Where do you see the economy going in 2018 and how will that influence food processors?

I think we are going to low farm prices because, as far as nonfat milk or milk powder, there is a lot of powder on the world market right now. There is quite a bit of it in the E.U. now, and Canada has ramped up their exports quite a bit. Our farm prices, as far as milk, are basically driven by commodity prices, by cheese, butter and powder. We’ve had a good butter market for the last couple of years. I think we are still going to have a decent butter market. So, when you look at the skim milk market being at one of the lowest points it’s ever been at, along with a decent butter market, a so-so cheese market, I think we are going to see low milk prices. 

Given the dairy sector is facing some challenges right now, how is your company positioned to weather any downturns?

The milk prices are heavily regulated by the federal government. On the plant side, if we got low commodity prices, we’ve got low milk prices coming in, so our margins are fairly OK, not great. If you are looking at this from the farm side, obviously the dairymen are going to be in a position where they are going to have to look at their costs of production and look at what they can do to ration things. 

What can the producers do? 

Within reason, they can change some of their feed rations. It kind of depends on the overall feed prices, if feed prices stay relatively low, which it has been. We are all going to have to tighten our belts. It is what it is. … We’ve suffered a downturn in the dairy markets, and we are continuing to sell. There is so much product out there in the world market that until we see some attrition of that product or some of these things work out with our exports, I think we are just going to be in this cycle of cinching up our belts and doing what we can do. 

How do you see the discussions over NAFTA playing out next year? 

I sit on the U.S. Dairy Export Council board, and, yes, we have talked about (NAFTA) ad nauseam, but we have to get something settled. If you look at it, Mexico is too big a trading partner for us and too important of a trading partner for us that we just can’t push that (issue) aside.
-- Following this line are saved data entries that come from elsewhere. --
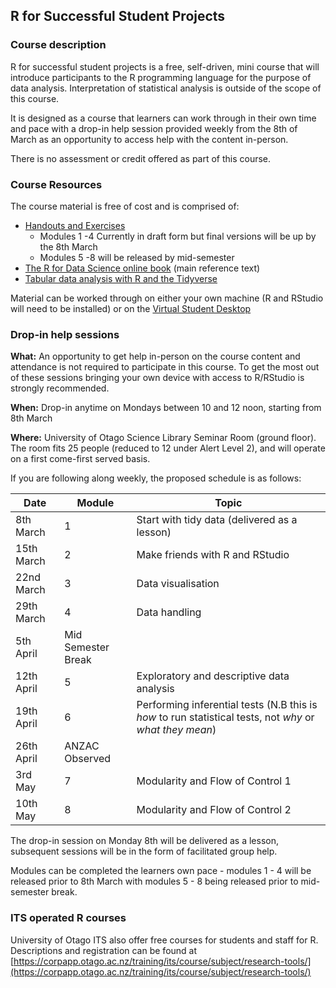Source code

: ## R for Successful Student Projects


### Course description

R for successful student projects is a free, self-driven, mini course that will introduce participants to the R programming language for the purpose of data analysis. Interpretation of statistical analysis is outside of the scope of this course.

It is designed as a course that learners can work through in their own time and pace with a drop-in help session provided weekly from the 8th of March as an opportunity to access help with the content in-person.

There is no assessment or credit offered as part of this course.


### Course Resources

The course material is free of cost and is comprised of:
 - [Handouts and Exercises](https://drive.google.com/drive/folders/1ttf1s8-vkJNOlHdphfi2zFyMq6gGEvCy?usp=sharing)
   * Modules 1 -4 Currently in draft form but final versions will be up by the 8th March
   * Modules 5 -8 will be released by mid-semester
 - [The R for Data Science online book](https://r4ds.had.co.nz) (main reference text)
 - [Tabular data analysis with R and the Tidyverse](https://static-bcrf.biochem.wisc.edu/courses/Tabular-data-analysis-with-R-and-Tidyverse/book/)


Material can be worked through on either your own machine (R and RStudio will need to be installed) or on the [Virtual Student Desktop](https://blogs.otago.ac.nz/studentit/student-desktop/)

### Drop-in help sessions

**What:** An opportunity to get help in-person on the course content and attendance is not required to participate in this course. To get the most out of these sessions bringing your own device with access to R/RStudio is strongly recommended.

**When:** Drop-in anytime on Mondays between 10 and 12 noon, starting from 8th March

**Where:** University of Otago Science Library Seminar Room (ground floor). The room fits 25 people (reduced to 12 under Alert Level 2), and will operate on a first come-first served basis.


If you are following along weekly, the proposed schedule is as follows:

Date | Module | Topic
---|---|---
8th March | 1 | Start with tidy data (delivered as a lesson)
15th March | 2 | Make friends with R and RStudio
22nd March | 3 | Data visualisation
29th March | 4 | Data handling
5th April | Mid Semester Break |
12th April | 5 | Exploratory and descriptive data analysis
19th April | 6 | Performing inferential tests (N.B this is _how_ to run statistical tests, not _why_ or _what they mean_)
26th April | ANZAC Observed |
3rd May | 7 | Modularity and Flow of Control 1
10th May | 8 | Modularity and Flow of Control 2


The drop-in session on Monday 8th will be delivered as a lesson, subsequent sessions will be in the form of facilitated group help.

Modules can be completed the learners own pace - modules 1 - 4 will be released prior to 8th March with modules 5 - 8 being released prior to mid-semester break.


### ITS operated R courses

University of Otago ITS also offer free courses for students and staff for R. Descriptions and registration can be found at [https://corpapp.otago.ac.nz/training/its/course/subject/research-tools/](https://corpapp.otago.ac.nz/training/its/course/subject/research-tools/)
On the other hand, we have to get that Canadian situation under control, and clearly Canada is doing some things that are in violation of NAFTA and a violation of a lot of the tariffs — with what they are doing with their new (pricing deal) and obstructing some of our product going in there as well. It’s paramount that we get this under control with the Canadian situation. I think it’s doable, but the dairy lobby in Canada is very strong. 

Looking ahead to 2018, what’s keeping you up at night?

There are a lot of things that keep me up at night. I think we have some challenges ahead of us as an industry with the Food Safety Modernization Act. A lot of those regulations are getting clearer definitions, and we have compliance dates that we have to achieve. I think we are prepared for it. I think the biggest thing keeping me up are these poor markets, thinking about when we will rebound. Seeing that rebound of these markets and getting some of the production under control, we can start seeing better prices with our commodities.